## BRIEF
Set out the records below again exactly; skip the images.

Rendered images with source text
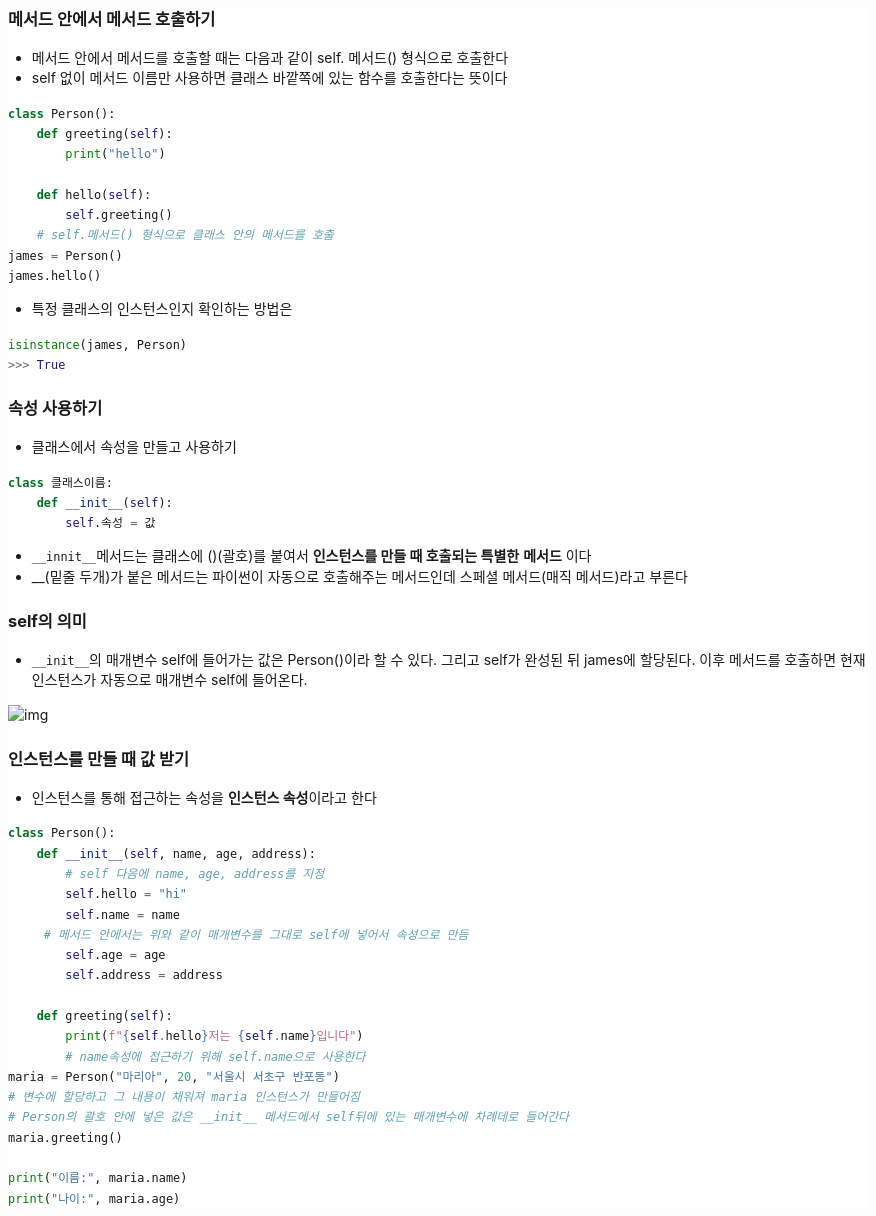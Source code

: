 ### 메서드 안에서 메서드 호출하기

- 메서드 안에서 메서드를 호출할 때는 다음과 같이 self. 메서드() 형식으로 호출한다
- self 없이 메서드 이름만 사용하면 클래스 바깥쪽에 있는 함수를 호출한다는 뜻이다

```python
class Person():
    def greeting(self):
        print("hello")
        
    def hello(self):
        self.greeting()
    # self.메서드() 형식으로 클래스 안의 메서드를 호출   
james = Person()
james.hello()
```

- 특정 클래스의 인스턴스인지 확인하는 방법은

```python
isinstance(james, Person)
>>> True
```

### 속성 사용하기

- 클래스에서 속성을 만들고 사용하기

```python
class 클래스이름:
    def __init__(self):
        self.속성 = 값
```

- `__innit__`메서드는 클래스에 ()(괄호)를 붙여서 **인스턴스를 만들 때 호출되는 특별한** **메서드** 이다
- __(밑줄 두개)가 붙은 메서드는 파이썬이 자동으로 호출해주는 메서드인데 스페셜 메서드(매직 메서드)라고 부른다

### self의 의미

- `__init__`의 매개변수 self에 들어가는 값은 Person()이라 할 수 있다. 그리고 self가 완성된 뒤 james에 할당된다. 이후 메서드를 호출하면 현재 인스턴스가 자동으로 매개변수 self에 들어온다.

![img](https://dojang.io/pluginfile.php/13877/mod_page/content/1/034004.png)

### 인스턴스를 만들 때 값 받기

- 인스턴스를 통해 접근하는 속성을 **인스턴스 속성**이라고 한다

```python
class Person():
    def __init__(self, name, age, address):
        # self 다음에 name, age, address를 지정
        self.hello = "hi"
        self.name = name
     # 메서드 안에서는 위와 같이 매개변수를 그대로 self에 넣어서 속성으로 만듬
        self.age = age
        self.address = address
        
    def greeting(self):
        print(f"{self.hello}저는 {self.name}입니다")
        # name속성에 접근하기 위해 self.name으로 사용한다
maria = Person("마리아", 20, "서울시 서초구 반포동")
# 변수에 할당하고 그 내용이 채워져 maria 인스턴스가 만들어짐
# Person의 괄호 안에 넣은 값은 __init__ 메서드에서 self뒤에 있는 매개변수에 차례데로 들어간다
maria.greeting()

print("이름:", maria.name)
print("나이:", maria.age)
```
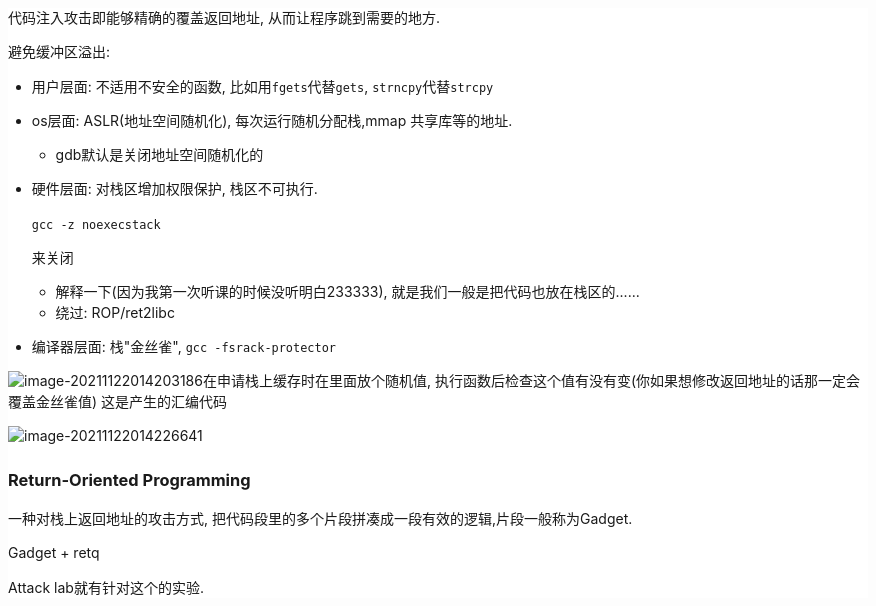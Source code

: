 代码注入攻击即能够精确的覆盖返回地址, 从而让程序跳到需要的地方.

避免缓冲区溢出:

- 用户层面: 不适用不安全的函数, 比如用`fgets`代替`gets`, `strncpy`代替`strcpy`

- os层面: ASLR(地址空间随机化), 每次运行随机分配栈,mmap 共享库等的地址.

	- gdb默认是关闭地址空间随机化的

- 硬件层面: 对栈区增加权限保护, 栈区不可执行. 

	```
	gcc -z noexecstack
	```

	来关闭

	- 解释一下(因为我第一次听课的时候没听明白233333), 就是我们一般是把代码也放在栈区的......
	- 绕过: ROP/ret2libc

- 编译器层面: 栈"金丝雀", `gcc -fsrack-protector`

![image-20211122014203186](https://gitee.com/oldataraxia/pic-bad/raw/master/img/image-20211122014203186.png)在申请栈上缓存时在里面放个随机值, 执行函数后检查这个值有没有变(你如果想修改返回地址的话那一定会覆盖金丝雀值) 这是产生的汇编代码

![image-20211122014226641](https://gitee.com/oldataraxia/pic-bad/raw/master/img/image-20211122014226641.png)

### Return-Oriented Programming

一种对栈上返回地址的攻击方式, 把代码段里的多个片段拼凑成一段有效的逻辑,片段一般称为Gadget.

Gadget + retq

Attack lab就有针对这个的实验.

## RESULT
Source code

: ### 메서드 안에서 메서드 호출하기

- 메서드 안에서 메서드를 호출할 때는 다음과 같이 self. 메서드() 형식으로 호출한다
- self 없이 메서드 이름만 사용하면 클래스 바깥쪽에 있는 함수를 호출한다는 뜻이다

```python
class Person():
    def greeting(self):
        print("hello")
        
    def hello(self):
        self.greeting()
    # self.메서드() 형식으로 클래스 안의 메서드를 호출   
james = Person()
james.hello()
```

- 특정 클래스의 인스턴스인지 확인하는 방법은

```python
isinstance(james, Person)
>>> True
```

### 속성 사용하기

- 클래스에서 속성을 만들고 사용하기

```python
class 클래스이름:
    def __init__(self):
        self.속성 = 값
```

- `__innit__`메서드는 클래스에 ()(괄호)를 붙여서 **인스턴스를 만들 때 호출되는 특별한** **메서드** 이다
- __(밑줄 두개)가 붙은 메서드는 파이썬이 자동으로 호출해주는 메서드인데 스페셜 메서드(매직 메서드)라고 부른다

### self의 의미

- `__init__`의 매개변수 self에 들어가는 값은 Person()이라 할 수 있다. 그리고 self가 완성된 뒤 james에 할당된다. 이후 메서드를 호출하면 현재 인스턴스가 자동으로 매개변수 self에 들어온다.

![img](https://dojang.io/pluginfile.php/13877/mod_page/content/1/034004.png)

### 인스턴스를 만들 때 값 받기

- 인스턴스를 통해 접근하는 속성을 **인스턴스 속성**이라고 한다

```python
class Person():
    def __init__(self, name, age, address):
        # self 다음에 name, age, address를 지정
        self.hello = "hi"
        self.name = name
     # 메서드 안에서는 위와 같이 매개변수를 그대로 self에 넣어서 속성으로 만듬
        self.age = age
        self.address = address
        
    def greeting(self):
        print(f"{self.hello}저는 {self.name}입니다")
        # name속성에 접근하기 위해 self.name으로 사용한다
maria = Person("마리아", 20, "서울시 서초구 반포동")
# 변수에 할당하고 그 내용이 채워져 maria 인스턴스가 만들어짐
# Person의 괄호 안에 넣은 값은 __init__ 메서드에서 self뒤에 있는 매개변수에 차례데로 들어간다
maria.greeting()

print("이름:", maria.name)
print("나이:", maria.age)
```
Source code

: 代码注入攻击即能够精确的覆盖返回地址, 从而让程序跳到需要的地方.

避免缓冲区溢出:

- 用户层面: 不适用不安全的函数, 比如用`fgets`代替`gets`, `strncpy`代替`strcpy`

- os层面: ASLR(地址空间随机化), 每次运行随机分配栈,mmap 共享库等的地址.

	- gdb默认是关闭地址空间随机化的

- 硬件层面: 对栈区增加权限保护, 栈区不可执行. 

	```
	gcc -z noexecstack
	```

	来关闭

	- 解释一下(因为我第一次听课的时候没听明白233333), 就是我们一般是把代码也放在栈区的......
	- 绕过: ROP/ret2libc

- 编译器层面: 栈"金丝雀", `gcc -fsrack-protector`

![image-20211122014203186](https://gitee.com/oldataraxia/pic-bad/raw/master/img/image-20211122014203186.png)在申请栈上缓存时在里面放个随机值, 执行函数后检查这个值有没有变(你如果想修改返回地址的话那一定会覆盖金丝雀值) 这是产生的汇编代码

![image-20211122014226641](https://gitee.com/oldataraxia/pic-bad/raw/master/img/image-20211122014226641.png)

### Return-Oriented Programming

一种对栈上返回地址的攻击方式, 把代码段里的多个片段拼凑成一段有效的逻辑,片段一般称为Gadget.

Gadget + retq

Attack lab就有针对这个的实验.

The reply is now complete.